Turf ouvre un sex-shop à la campagne
A 44 ans et après 17 années passées sur La Nef des fous (lire sur ce sujet notre interview de 2009), Turf revient avec un projet plus modeste, mais non moins plaisant. Dans Magasin sexuel, il raconte l’installation d’un sex-shop ambulant et rose bonbon dans un village plutôt conservateur. Un album drôle, piquant et bon enfant, dans lequel on retrouve tout le goût pour la fantaisie de Turf et sa splendide palette de couleurs. Rencontre avec un auteur attachant, mais qui doute toujours de son talent de dessinateur.
D’où vient l’idée de Magasin sexuel ?
À vrai dire, je ne m’en souviens plus vraiment, car elle est déjà assez ancienne. Et remonte bien avant la mode des sex-toys ! J’y pensais déjà pendant la réalisation de La Nef des fous, mais je ne souhaitais pas interrompre ma série pour ne pas frustrer mes lecteurs. L’intérêt de cette idée avait été conforté par la vision, au Québec, d’une étonnante émission de télé-achat consacrée aux objets sexuels. Dès lors, je n’avais qu’une seule trouille : que quelqu’un exploite le sujet avant moi !
Comment avez-vous développé cette idée ?
Au départ, je n’avais qu’une image en tête : un sex-shop ambulant installé sur la place du marché d’un petit village. L’univers s’est construit petit à petit autour de lui. Certains personnages sont apparus très vite, comme le maire; d’autres ont disparu, comme le curé, qui faisait un peu trop Don Camillo à mon goût. Rapidement, j’ai voulu parler de la confrontation entre la modernité et une population ancrée dans le passé. Raconter une fable sur la bêtise et la méchanceté.
Avez-vous enquêté sur l’univers des sex-shops ?
J’en ai visité quelques uns à Angoulême. Ils ressemblaient à l’idée que je m’en faisais : des locaux plutôt glauques, aux murs bruts, à la décoration vieillote, où des sex-toys très récents se mêlent à d’anciennes cassettes vidéos… J’ai pris le contre-pied de cela en créant mon sex-shop ambulant à la manière d’un magasin de bonbons.

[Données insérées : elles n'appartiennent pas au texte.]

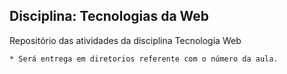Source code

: ## Disciplina: Tecnologias da Web

Repositório das atividades da disciplina Tecnologia Web

	* Será entrega em diretorios referente com o número da aula.
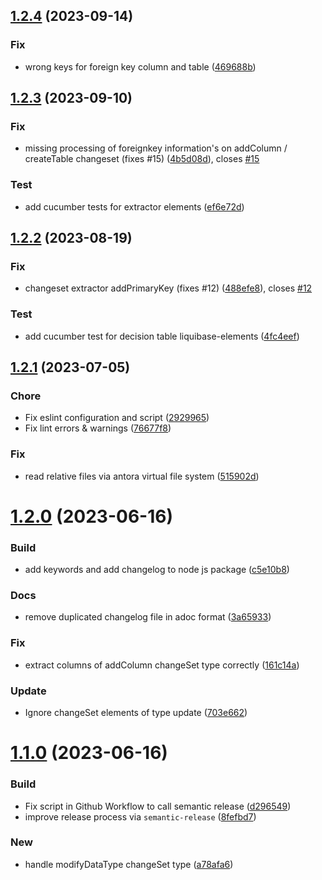 ## [1.2.4](https://github.com/uniqueck/asciidoctor-liquibase/compare/v1.2.3...v1.2.4) (2023-09-14)


### Fix

* wrong keys for foreign key column and table ([469688b](https://github.com/uniqueck/asciidoctor-liquibase/commit/469688b5f4fa05c1ab06f674da6270e4563c54ed))

## [1.2.3](https://github.com/uniqueck/asciidoctor-liquibase/compare/v1.2.2...v1.2.3) (2023-09-10)


### Fix

* missing processing of foreignkey information's on addColumn / createTable changeset (fixes #15) ([4b5d08d](https://github.com/uniqueck/asciidoctor-liquibase/commit/4b5d08d70476895b6c4e4d87ddb050d826a078d4)), closes [#15](https://github.com/uniqueck/asciidoctor-liquibase/issues/15)

### Test

* add cucumber tests for extractor elements ([ef6e72d](https://github.com/uniqueck/asciidoctor-liquibase/commit/ef6e72dedfd1a27866f6034396a6bf75afbef8fa))

## [1.2.2](https://github.com/uniqueck/asciidoctor-liquibase/compare/v1.2.1...v1.2.2) (2023-08-19)


### Fix

* changeset extractor addPrimaryKey (fixes #12) ([488efe8](https://github.com/uniqueck/asciidoctor-liquibase/commit/488efe8049454b0e09798cdbac220d00a472f867)), closes [#12](https://github.com/uniqueck/asciidoctor-liquibase/issues/12)

### Test

* add cucumber test for decision table liquibase-elements ([4fc4eef](https://github.com/uniqueck/asciidoctor-liquibase/commit/4fc4eef34439a0bac19804589f7fa193d983b105))

## [1.2.1](https://github.com/uniqueck/asciidoctor-liquibase/compare/v1.2.0...v1.2.1) (2023-07-05)


### Chore

* Fix eslint configuration and script ([2929965](https://github.com/uniqueck/asciidoctor-liquibase/commit/292996506f8233aca747224005aa66700d636008))
* Fix lint errors & warnings ([76677f8](https://github.com/uniqueck/asciidoctor-liquibase/commit/76677f8bb22ed80aaf39efb335ff5f1e29235e80))

### Fix

* read relative files via antora virtual file system ([515902d](https://github.com/uniqueck/asciidoctor-liquibase/commit/515902d264995302aa5f79521f06b4ee5780a6d1))

# [1.2.0](https://github.com/uniqueck/asciidoctor-liquibase/compare/v1.1.0...v1.2.0) (2023-06-16)


### Build

* add keywords and add changelog to node js package ([c5e10b8](https://github.com/uniqueck/asciidoctor-liquibase/commit/c5e10b85f513b959f741f9e6d1e1689bf3d4a01c))

### Docs

* remove duplicated changelog file in adoc format ([3a65933](https://github.com/uniqueck/asciidoctor-liquibase/commit/3a6593328cd20887385fc854148ee97a321e8314))

### Fix

* extract columns of addColumn changeSet type correctly ([161c14a](https://github.com/uniqueck/asciidoctor-liquibase/commit/161c14a552efc0a09d8228c8f9cafdf3353007f2))

### Update

* Ignore changeSet elements of type update ([703e662](https://github.com/uniqueck/asciidoctor-liquibase/commit/703e6627d828dc582000472e2f0197debc68e9c0))

# [1.1.0](https://github.com/uniqueck/asciidoctor-liquibase/compare/v1.0.1...v1.1.0) (2023-06-16)


### Build

* Fix script in Github Workflow to call semantic release ([d296549](https://github.com/uniqueck/asciidoctor-liquibase/commit/d2965495fe9b717abe5b739ec874cc983e146e05))
* improve release process via `semantic-release` ([8fefbd7](https://github.com/uniqueck/asciidoctor-liquibase/commit/8fefbd7bec6ec46d2a716b263fe5e33ea3cdf51b))

### New

* handle modifyDataType changeSet type ([a78afa6](https://github.com/uniqueck/asciidoctor-liquibase/commit/a78afa6bbcdc4fbc8ad03d8e038e917ff2a878fa))
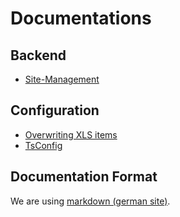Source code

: # Documentations

## Backend 
- [Site-Management](./Backend/backend-site-management.md)

## Configuration
- [Overwriting XLS items](./Configuration/overwriting-xlf-items.md)
- [TsConfig](./Configuration/tsconfig.md)

## Documentation Format
We are using [markdown (german site)](http://markdown-syntax.de).

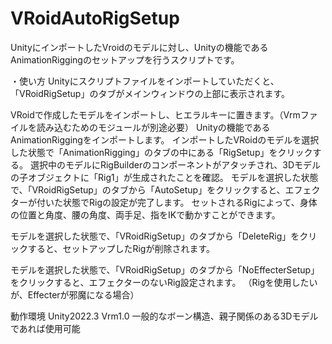 # VRoidAutoRigSetup
UnityにインポートしたVroidのモデルに対し、Unityの機能であるAnimationRiggingのセットアップを行うスクリプトです。

・使い方
Unityにスクリプトファイルをインポートしていただくと、「VRoidRigSetup」のタブがメインウィンドウの上部に表示されます。

VRoidで作成したモデルをインポートし、ヒエラルキーに置きます。（Vrmファイルを読み込むためのモジュールが別途必要）
Unityの機能であるAnimationRiggingをインポートします。
インポートしたVRoidのモデルを選択した状態で「AnimationRigging」のタブの中にある「RigSetup」をクリックする。
選択中のモデルにRigBuilderのコンポーネントがアタッチされ、3Dモデルの子オブジェクトに「Rig1」が生成されたことを確認。
モデルを選択した状態で、「VRoidRigSetup」のタブから「AutoSetup」をクリックすると、エフェクターが付いた状態でRigの設定が完了します。
セットされるRigによって、身体の位置と角度、腰の角度、両手足、指をIKで動かすことができます。

モデルを選択した状態で、「VRoidRigSetup」のタブから「DeleteRig」をクリックすると、セットアップしたRigが削除されます。

モデルを選択した状態で、「VRoidRigSetup」のタブから「NoEffecterSetup」をクリックすると、エフェクターのないRig設定されます。
（Rigを使用したいが、Effecterが邪魔になる場合）


動作環境
Unity2022.3
Vrm1.0
一般的なボーン構造、親子関係のある3Dモデルであれば使用可能
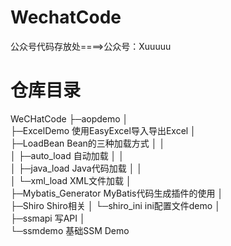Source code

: # WechatCode
公众号代码存放处====>公众号：Xuuuuu

# 仓库目录
WeCHatCode
├─aopdemo
│  
├─ExcelDemo 使用EasyExcel导入导出Excel
│  
├─LoadBean Bean的三种加载方式
│  │  
│  ├─auto_load  自动加载
│  │  
│  ├─java_load  Java代码加载
│  │  
│  └─xml_load   XML文件加载
│      
├─Mybatis_Generator MyBatis代码生成插件的使用
│  
├─Shiro   Shiro相关
│  └─shiro_ini ini配置文件demo
│      
├─ssmapi  写API
│               
└─ssmdemo 基础SSM Demo
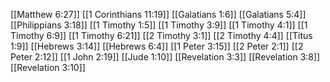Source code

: [[Matthew 6:27]]
[[1 Corinthians 11:19]]
[[Galatians 1:6]]
[[Galatians 5:4]]
[[Philippians 3:18]]
[[1 Timothy 1:5]]
[[1 Timothy 3:9]]
[[1 Timothy 4:1]]
[[1 Timothy 6:9]]
[[1 Timothy 6:21]]
[[2 Timothy 3:1]]
[[2 Timothy 4:4]]
[[Titus 1:9]]
[[Hebrews 3:14]]
[[Hebrews 6:4]]
[[1 Peter 3:15]]
[[2 Peter 2:1]]
[[2 Peter 2:12]]
[[1 John 2:19]]
[[Jude 1:10]]
[[Revelation 3:3]]
[[Revelation 3:8]]
[[Revelation 3:10]]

Peut-être que ça donnera des idées à certains !
Jusqu’où vouliez-vous pousser le côté coquin de votre histoire ?
Je voulais à tout prix éviter la vulgarité. Je n’ai pas un dessin assez fort pour montrer des trucs vulgaires avec élégance, comme Manara par exemple. Je préfère donc travailler dans le registre de l’humour : quand je montre une fille nue, c’est pour un gag, pas pour exciter le lecteur.
Est-il difficile de passer du monde fantaisiste de La Nef des fous à un univers contemporain ?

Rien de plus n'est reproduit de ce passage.